(Instructions to follow): Work through the data below and copy out every line where "base" is found.

★ ★ ★ ★

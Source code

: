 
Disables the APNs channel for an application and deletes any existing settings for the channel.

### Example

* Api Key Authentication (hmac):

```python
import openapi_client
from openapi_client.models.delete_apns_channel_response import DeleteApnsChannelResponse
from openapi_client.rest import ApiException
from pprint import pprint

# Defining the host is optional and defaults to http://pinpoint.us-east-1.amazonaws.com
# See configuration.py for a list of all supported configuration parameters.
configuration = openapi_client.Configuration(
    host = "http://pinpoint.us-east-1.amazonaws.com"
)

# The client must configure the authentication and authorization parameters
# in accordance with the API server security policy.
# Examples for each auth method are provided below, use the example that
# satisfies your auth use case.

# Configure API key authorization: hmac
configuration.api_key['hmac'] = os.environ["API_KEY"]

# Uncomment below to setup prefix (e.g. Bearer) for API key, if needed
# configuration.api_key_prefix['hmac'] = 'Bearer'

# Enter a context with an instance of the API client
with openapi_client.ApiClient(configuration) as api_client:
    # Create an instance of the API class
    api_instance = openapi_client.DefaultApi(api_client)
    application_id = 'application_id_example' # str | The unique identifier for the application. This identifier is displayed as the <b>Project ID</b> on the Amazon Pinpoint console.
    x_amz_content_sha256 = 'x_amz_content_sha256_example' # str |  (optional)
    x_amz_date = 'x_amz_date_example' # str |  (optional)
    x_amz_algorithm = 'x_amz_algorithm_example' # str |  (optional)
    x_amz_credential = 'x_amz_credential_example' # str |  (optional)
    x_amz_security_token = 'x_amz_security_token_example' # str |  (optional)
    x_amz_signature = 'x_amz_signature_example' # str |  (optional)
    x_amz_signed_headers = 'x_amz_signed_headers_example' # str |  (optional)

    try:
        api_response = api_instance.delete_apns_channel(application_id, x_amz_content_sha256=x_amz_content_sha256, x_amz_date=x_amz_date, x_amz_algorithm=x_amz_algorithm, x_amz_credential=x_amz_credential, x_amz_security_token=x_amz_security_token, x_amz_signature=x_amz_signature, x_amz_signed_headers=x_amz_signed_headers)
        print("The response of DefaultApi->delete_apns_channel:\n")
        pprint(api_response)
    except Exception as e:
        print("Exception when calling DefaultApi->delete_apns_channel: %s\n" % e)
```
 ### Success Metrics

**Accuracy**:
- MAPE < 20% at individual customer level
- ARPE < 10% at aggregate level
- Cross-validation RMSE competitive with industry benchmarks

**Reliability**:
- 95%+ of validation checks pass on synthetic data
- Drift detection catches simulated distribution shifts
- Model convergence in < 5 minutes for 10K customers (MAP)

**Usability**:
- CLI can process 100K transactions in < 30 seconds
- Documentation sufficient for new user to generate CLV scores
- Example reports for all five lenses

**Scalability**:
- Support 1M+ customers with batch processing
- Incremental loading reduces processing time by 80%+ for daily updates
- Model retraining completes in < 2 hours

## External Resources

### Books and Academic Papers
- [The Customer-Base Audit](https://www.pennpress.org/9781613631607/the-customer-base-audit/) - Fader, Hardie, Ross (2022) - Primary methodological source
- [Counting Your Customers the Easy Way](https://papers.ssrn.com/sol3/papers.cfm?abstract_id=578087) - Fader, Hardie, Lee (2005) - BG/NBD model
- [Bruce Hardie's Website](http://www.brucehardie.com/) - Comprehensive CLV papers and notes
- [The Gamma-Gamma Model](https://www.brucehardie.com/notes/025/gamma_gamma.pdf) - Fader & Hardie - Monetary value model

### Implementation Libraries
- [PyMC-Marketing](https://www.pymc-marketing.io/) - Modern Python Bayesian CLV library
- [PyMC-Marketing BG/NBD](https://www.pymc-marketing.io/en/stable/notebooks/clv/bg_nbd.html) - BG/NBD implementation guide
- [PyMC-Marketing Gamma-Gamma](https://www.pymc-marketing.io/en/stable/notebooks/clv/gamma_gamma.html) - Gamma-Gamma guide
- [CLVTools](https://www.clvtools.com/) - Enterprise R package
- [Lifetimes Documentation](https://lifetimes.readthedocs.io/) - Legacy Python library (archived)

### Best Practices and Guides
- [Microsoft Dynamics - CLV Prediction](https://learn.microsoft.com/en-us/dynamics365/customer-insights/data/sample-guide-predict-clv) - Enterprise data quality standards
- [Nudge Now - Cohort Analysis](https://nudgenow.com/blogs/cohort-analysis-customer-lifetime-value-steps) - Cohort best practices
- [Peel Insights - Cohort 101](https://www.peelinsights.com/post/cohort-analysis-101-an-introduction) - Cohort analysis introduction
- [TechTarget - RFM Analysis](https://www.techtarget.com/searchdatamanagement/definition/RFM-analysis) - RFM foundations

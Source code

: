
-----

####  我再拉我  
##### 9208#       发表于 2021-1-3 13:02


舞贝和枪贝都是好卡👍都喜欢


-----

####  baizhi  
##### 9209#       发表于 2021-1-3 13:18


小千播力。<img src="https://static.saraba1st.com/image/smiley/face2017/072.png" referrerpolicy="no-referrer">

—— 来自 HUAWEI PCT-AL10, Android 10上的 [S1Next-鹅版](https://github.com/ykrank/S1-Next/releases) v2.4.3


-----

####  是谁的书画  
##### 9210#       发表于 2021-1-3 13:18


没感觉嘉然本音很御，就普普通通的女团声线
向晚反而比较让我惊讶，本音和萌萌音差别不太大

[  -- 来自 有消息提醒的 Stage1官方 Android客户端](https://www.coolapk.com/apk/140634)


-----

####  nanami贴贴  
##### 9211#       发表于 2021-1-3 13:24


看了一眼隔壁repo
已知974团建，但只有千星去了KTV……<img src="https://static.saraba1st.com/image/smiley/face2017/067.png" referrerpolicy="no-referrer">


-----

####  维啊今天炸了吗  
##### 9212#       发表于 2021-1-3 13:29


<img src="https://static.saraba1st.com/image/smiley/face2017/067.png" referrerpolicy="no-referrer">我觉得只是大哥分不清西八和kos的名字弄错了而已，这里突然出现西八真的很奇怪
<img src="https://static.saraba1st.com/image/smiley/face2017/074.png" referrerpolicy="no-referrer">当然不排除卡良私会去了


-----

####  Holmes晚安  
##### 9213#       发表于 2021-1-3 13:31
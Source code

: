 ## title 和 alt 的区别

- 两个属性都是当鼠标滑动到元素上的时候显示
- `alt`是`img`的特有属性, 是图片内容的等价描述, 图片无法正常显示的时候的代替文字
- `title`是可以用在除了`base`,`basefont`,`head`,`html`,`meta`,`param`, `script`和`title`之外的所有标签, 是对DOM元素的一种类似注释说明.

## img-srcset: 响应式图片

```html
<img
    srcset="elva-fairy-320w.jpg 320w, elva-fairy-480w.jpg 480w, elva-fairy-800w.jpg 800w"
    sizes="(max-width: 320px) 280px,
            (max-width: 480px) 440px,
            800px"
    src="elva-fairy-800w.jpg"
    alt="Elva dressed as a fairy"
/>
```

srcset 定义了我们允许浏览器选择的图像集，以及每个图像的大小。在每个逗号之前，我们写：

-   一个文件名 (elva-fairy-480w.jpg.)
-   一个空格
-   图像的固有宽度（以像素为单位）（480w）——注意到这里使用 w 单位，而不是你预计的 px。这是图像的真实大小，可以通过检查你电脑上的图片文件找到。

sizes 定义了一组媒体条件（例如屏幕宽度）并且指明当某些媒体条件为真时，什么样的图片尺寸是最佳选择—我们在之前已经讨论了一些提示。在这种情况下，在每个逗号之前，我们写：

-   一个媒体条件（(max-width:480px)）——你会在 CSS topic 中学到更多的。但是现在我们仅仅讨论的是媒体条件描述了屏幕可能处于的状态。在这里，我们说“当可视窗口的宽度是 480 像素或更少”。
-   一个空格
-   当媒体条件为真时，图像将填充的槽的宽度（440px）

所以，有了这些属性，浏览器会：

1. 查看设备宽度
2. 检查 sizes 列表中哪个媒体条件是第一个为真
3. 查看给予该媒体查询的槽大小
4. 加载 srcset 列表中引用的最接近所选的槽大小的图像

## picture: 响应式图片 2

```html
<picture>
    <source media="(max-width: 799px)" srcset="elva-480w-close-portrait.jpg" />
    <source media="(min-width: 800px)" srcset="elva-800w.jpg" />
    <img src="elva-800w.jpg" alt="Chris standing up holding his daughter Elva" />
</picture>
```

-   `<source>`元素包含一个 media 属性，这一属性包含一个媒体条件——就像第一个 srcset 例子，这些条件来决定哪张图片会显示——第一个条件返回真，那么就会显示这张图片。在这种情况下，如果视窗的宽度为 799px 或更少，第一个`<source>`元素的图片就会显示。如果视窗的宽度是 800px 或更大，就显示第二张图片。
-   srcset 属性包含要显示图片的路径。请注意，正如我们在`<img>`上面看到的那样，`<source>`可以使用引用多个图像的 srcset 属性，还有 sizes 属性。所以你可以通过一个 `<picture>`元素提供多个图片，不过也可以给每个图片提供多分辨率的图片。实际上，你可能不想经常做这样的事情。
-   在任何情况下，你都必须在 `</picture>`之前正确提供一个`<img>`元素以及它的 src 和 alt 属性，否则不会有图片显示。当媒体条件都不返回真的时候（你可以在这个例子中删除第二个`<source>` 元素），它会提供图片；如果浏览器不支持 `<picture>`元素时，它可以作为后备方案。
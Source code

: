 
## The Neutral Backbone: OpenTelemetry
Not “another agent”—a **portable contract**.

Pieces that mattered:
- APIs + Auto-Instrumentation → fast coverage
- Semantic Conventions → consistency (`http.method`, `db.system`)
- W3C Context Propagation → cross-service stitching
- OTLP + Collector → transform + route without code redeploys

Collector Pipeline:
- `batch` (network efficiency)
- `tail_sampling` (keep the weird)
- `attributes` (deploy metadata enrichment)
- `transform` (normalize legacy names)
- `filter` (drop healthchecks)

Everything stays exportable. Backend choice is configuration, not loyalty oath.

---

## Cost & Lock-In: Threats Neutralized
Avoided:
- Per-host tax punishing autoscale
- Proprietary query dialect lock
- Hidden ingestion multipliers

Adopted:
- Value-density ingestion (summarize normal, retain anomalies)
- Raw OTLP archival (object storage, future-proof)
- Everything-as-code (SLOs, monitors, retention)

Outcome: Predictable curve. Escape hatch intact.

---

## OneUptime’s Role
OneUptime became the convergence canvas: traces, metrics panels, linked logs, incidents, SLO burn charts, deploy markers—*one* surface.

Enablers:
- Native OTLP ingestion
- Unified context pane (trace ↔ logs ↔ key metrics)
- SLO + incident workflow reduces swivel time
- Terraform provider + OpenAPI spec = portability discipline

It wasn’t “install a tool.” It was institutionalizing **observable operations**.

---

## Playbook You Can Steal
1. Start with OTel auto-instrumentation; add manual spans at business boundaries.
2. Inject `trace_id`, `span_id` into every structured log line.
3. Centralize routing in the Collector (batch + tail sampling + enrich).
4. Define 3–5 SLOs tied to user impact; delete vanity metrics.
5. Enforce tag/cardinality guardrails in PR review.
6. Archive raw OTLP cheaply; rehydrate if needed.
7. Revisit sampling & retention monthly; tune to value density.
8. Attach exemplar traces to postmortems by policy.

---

★ ★ ★ ★

(Task response):
- [The Customer-Base Audit](https://www.pennpress.org/9781613631607/the-customer-base-audit/) - Fader, Hardie, Ross (2022) - Primary methodological source
- `title`是可以用在除了`base`,`basefont`,`head`,`html`,`meta`,`param`, `script`和`title`之外的所有标签, 是对DOM元素的一种类似注释说明.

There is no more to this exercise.